Rank: 15
Release Year: 1954
Genre: Samurai
Plot
Summary: A poor village is under constant attack by bandits, so they
hire seven unemployed samurai to defend the community.
What
Makes It Special: It is easy to call Akira Kurosawa’s Seven Samurai the
greatest samurai film of all-time or the director’s most impressive
masterpiece. The film is on one hand an epic action film that slowly builds to
its brilliant and entertaining climax and on the other hand it is a beautiful
piece about humanity. Kurosawa always played with richly textured characters,
even when making what could be called a grand action film rather than a
character drama; but Kurosawa balances it so well that it plays as both (when
appropriate).
Rank: 14
Release Year: 1966
Genre: Thriller
Plot
Summary: Alma is a nurse put in charge of famous movie star Elisabet
Vogler who is on the verge of a complete mental breakdown. At present, Vogler
cannot even speak (this condition befalling her in the middle of her latest
movie role). As Alma cares for her, she finds that her persona and Volger’s
begin to blend, making it difficult to tell them apart.
What
Makes It Special: Persona is a visually striking film – one that is also
very unnerving and creepy. It is maybe the scariest film that was not made to
be scary in the classical sense. Ingmar Bergman uses surreal and dreamlike
imagery to both seduce and unhinge the viewer. Reality and illusion become indistinguishable.

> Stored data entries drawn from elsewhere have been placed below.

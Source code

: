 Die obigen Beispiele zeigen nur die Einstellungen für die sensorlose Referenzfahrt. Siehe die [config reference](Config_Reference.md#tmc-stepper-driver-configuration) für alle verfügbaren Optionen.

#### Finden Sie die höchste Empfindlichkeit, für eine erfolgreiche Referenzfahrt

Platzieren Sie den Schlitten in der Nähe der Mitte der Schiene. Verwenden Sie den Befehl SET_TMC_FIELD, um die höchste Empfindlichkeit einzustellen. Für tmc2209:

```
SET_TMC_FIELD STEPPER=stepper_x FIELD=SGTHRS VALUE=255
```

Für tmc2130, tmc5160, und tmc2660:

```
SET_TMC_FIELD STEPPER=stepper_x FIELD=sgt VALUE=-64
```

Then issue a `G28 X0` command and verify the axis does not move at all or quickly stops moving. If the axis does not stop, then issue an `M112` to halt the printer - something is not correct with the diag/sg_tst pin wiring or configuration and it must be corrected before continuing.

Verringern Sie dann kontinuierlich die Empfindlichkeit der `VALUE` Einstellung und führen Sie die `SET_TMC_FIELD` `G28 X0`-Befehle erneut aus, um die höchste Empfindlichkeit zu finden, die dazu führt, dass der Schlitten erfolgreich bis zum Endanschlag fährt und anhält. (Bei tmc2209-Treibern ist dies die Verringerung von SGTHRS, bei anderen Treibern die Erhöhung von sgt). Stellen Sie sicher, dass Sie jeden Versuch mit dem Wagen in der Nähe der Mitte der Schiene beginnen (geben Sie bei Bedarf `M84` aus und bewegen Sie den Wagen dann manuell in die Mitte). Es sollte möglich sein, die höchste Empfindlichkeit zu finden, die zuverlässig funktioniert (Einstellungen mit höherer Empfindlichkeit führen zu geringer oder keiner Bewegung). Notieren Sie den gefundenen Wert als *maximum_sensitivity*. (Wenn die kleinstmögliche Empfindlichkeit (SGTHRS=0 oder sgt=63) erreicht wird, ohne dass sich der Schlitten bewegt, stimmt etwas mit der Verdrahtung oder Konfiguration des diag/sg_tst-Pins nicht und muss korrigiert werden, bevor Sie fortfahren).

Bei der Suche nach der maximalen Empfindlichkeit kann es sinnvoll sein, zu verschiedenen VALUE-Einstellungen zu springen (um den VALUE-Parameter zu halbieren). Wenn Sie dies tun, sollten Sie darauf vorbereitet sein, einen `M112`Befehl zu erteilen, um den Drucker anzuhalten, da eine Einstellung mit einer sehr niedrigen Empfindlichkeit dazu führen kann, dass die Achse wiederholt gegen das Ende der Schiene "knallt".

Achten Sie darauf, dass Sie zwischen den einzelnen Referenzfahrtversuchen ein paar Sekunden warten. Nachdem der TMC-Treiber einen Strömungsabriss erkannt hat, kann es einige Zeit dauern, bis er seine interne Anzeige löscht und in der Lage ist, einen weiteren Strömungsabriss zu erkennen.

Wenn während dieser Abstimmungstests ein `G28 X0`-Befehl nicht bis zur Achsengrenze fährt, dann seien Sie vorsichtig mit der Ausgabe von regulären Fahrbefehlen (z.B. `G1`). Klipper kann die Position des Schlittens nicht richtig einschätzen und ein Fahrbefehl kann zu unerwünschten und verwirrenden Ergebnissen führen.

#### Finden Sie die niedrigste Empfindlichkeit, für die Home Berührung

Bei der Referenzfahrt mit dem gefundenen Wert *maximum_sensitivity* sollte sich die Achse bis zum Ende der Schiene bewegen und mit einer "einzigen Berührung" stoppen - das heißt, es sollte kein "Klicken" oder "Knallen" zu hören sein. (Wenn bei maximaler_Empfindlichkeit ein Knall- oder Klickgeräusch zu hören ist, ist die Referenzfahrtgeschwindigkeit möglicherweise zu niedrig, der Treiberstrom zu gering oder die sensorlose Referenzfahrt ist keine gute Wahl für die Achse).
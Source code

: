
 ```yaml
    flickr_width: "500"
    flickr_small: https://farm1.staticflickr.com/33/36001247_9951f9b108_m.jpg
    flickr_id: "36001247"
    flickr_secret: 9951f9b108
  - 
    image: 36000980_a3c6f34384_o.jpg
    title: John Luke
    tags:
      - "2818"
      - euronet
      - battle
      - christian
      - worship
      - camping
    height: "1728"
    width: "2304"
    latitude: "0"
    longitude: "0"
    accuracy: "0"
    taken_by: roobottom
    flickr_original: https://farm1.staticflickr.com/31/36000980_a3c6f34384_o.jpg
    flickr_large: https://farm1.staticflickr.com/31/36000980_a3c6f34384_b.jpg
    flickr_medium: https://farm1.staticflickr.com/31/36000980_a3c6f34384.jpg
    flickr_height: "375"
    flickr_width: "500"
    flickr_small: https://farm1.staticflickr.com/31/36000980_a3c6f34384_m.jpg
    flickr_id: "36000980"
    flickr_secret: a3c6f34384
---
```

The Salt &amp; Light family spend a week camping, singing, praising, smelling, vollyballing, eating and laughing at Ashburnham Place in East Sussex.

The film is raw, intimate, and unforgettable.
Rank: 13
Release Year: 1953
Genre: Drama
Plot
Summary: An elderly couple decides to take a trip to the city to visit
their children and grandchildren but find that the children are all too wrapped
up in their own lives to take the time to be with them.
What
Makes It Special: With Tokyo Story Yasujiro Ozu makes a film examines
the post-WWII middle-class Japanese family dynamic. It is wholly compelling, as
generational and personal barriers are put up and excuses made to limit true
interaction between people, even those most beloved, all in the name of
self-importance above all else (our own lives always feel more important than
anything else to us). Ozu’s rigid directional style only exaggerates the space between
characters. 1950s Japan was culturally very reserved, but Ozu is able to create
a film that is still very powerful dramatically by really getting at the heart
of what his characters feel and experience. Tokyo Story should feel foreign and
yet its emotions, characters, and family dynamic resonate just as strongly
today. Ozu addresses universal human truths that cross generations and cultures.
Rank: 12
Release Year: 1974
Genre: Gangster
Plot
Summary: Michael Corleone takes tighter control of his family (crime
syndicate); while back in the 1920s New York Michael’s father Vito gets his
start as a gangster.
What
Makes It Special: The Godfather: Part II is generally the film that
comes to mind when critics discuss the best sequel of all-time – many even
putting it ahead of The
Godfather (although, I might retort that The Godfather: Part II’s narrative
is dependent on The Godfather’s and thus is subservient to it). It is an
astonishing character drama, as the audience seeing Michael transformation juxtaposed
to his father’s. The film is also a stellar gangster genre piece, Francis Ford
Coppola creating many iconic sequences and moments. It is magnificent
aesthetically as well.
Rank: 11
Release Year: 1976
Genre: Crime Drama
Plot
Summary: Travis Bickle is a mentally unstable Vietnam War veteran who
finds himself in New York working the night-shift as a taxi driver. The
decaying city that Bickle perceives weighs heavily upon his subconscious
driving him to violence. He also becomes infatuated with a young prostitute named
Iris; thinking of himself as the hero, he wants to save her from her life on
the streets.
What
Makes It Special: Taxi Driver is a hypnotic film that plays in the
darkness. The cinematography, score, writing, Martin Scorsese’s directing, and
Robert De Niro’s performance are all stunning. Scorsese presents New York City
as a cesspool (a common perception of the time period), creating feelings of
extreme loneliness, anger, and paranoia in Travis Bickle’s mind. His isolation
has a duality – it both makes him a sympathetic character for the audience to
follow and maybe even root for and it drives Bickle mad and to violence as a
means of push back against the oppressiveness of the city that seems to bleakly
strangle him with its perceived corrupting filth. Bickle is sympathetic but
also volatile and dangerous. Scorsese has created a hero who is also the
villain with Bickle. Taxi Driver is a grim, unsettling look at humanity stripped
of basic compassion, and it is electric.